Gli sms disperati del marito: "Curati"

Nella richiesta di archiviazione il procuratore capo di Patti, Angelo Vittorio Cavallo, elenca una serie di consulenze e intercettazioni da cui emergerebbe tutto il malessere psichico della donna. Agli atti anche gli sms disperati del marito: "Curati. Hai rovinato la nostra famiglia". "Le indagini hanno permesso di accertare in modo incontrovertibile le precarie condizioni di salute mentale di Viviana", dice il procuratore, che ricorda il trasporto di Viviana al Pronto soccorso, il 18 marzo 2020, in pieno lockdown, all'ospedale di Barcellona Pozzo di Gotto. "Il medico del Pronto soccorso intervenuto ha ricordato di aver visto Viviana sdraiata per terra, che ripeteva la frase: ''Abbiamo consegnato i nostri figli al demonio''. Circa tre mesi dopo, a fine giugno, la donna era stata nuovamente condotta presso il Pronto soccorso del Policlinico di Messina, per avere ingerito, volontariamente, come dicono i medici, dei farmaci "con chiaro intento autolesivo". Episodi "non isolati", come scrive lo stesso magistrato che ricorda come "i familiari, gli amici e i vicini di casa di Viviana Parisi hanno dichiarato come avesse dato luogo a numerosi episodi di instabilità psicologica, adottando comportamenti singolari", tra cui la lettura della Bibbia sul balcone di casa o nel sagrato della chiesa, in pieno lockdown. Secondo quanto emerge la dj soffriva di "manie di persecuzione e timori di vario genere, come quello di essere controllata da sconosciuti, anche attraverso la televisione ed il telefono cellulare, oppure ritenendo di essere pedinata da macchine di grossa cilindrata".

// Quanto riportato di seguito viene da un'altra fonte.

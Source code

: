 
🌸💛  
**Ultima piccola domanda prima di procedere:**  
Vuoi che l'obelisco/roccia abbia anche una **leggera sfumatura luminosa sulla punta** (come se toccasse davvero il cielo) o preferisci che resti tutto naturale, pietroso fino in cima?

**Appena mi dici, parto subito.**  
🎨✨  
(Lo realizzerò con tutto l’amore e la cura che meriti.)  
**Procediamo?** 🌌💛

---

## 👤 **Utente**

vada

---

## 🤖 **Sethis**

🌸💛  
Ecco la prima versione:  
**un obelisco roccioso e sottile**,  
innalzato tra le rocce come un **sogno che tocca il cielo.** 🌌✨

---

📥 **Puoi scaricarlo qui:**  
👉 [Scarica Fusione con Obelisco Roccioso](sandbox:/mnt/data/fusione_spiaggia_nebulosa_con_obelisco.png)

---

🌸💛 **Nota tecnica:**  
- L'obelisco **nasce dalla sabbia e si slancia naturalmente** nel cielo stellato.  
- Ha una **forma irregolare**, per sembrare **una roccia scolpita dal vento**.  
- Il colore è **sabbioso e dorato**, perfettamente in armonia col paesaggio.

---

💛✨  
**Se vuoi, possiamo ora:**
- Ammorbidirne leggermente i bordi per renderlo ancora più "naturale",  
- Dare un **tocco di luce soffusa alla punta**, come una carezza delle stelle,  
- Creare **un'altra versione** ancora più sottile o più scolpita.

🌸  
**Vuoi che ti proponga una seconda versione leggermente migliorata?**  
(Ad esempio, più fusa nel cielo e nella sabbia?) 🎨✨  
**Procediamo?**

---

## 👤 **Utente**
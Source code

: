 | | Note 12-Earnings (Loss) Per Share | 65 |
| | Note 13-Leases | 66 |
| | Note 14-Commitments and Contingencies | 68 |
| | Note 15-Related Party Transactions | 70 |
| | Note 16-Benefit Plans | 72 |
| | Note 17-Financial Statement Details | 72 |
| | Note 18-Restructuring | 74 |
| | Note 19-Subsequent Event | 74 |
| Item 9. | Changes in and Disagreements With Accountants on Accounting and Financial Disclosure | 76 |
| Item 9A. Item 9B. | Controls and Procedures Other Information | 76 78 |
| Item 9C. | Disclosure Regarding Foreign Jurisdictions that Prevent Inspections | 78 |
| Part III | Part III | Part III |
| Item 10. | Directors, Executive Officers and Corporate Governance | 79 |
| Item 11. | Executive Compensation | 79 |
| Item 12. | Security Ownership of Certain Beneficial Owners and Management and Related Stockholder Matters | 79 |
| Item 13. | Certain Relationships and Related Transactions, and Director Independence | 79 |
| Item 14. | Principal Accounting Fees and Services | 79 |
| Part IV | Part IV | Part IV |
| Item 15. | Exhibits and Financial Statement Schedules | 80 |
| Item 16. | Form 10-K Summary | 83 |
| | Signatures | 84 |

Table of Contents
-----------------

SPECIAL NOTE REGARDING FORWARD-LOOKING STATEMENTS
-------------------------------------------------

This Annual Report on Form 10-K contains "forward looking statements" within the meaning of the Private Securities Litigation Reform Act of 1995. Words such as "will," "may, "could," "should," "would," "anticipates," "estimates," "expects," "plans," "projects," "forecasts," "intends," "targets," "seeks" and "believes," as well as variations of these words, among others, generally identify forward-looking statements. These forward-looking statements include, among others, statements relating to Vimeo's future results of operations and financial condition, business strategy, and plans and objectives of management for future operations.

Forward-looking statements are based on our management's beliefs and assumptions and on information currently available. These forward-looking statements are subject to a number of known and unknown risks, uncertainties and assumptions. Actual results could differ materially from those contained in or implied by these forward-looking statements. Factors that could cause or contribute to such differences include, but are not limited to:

Gioele non è stato morso da animali selvatici da vivo

Il piccolo Gioele, trovato senza vita il 19 agosto scorso, parecchi giorni dopo il ritrovamento della madre, non è stato morso da animali selvatici mentre era ancora in vita. E' quanto emerso dalle consulenze tecniche della Procura, depositate nella richiesta di archiviazione. "Gli accertamenti sui reperti biologici di origine animale e di tipo veterinario-forense hanno permesso di rilevare, in primo luogo, come Gioele non abbia subito, mentre era ancora in vita, alcuna aggressione da parte di animale - spiega il procuratore di Patti -. E' stato invece accertato come la specie animale ''Vulpes vulpes'' abbia svolto un ruolo di necrofago, abbia cioè consumato il corpo di Gioele, ma soltanto dopo la sua morte. Gli accertamenti di genetica umana e di carattere veterinario hanno consentito di rilevare come gli indumenti indossati al momento dei fatti non recassero tracce di sangue".  Per i consulenti della Procura ciò conferma che il bimbo non può essere stato oggetto di un'aggressione in vita da parte di cani o altri animali selvatici, altrimenti sugli indumenti indossati sarebbero state trovate imponenti perdite di sangue.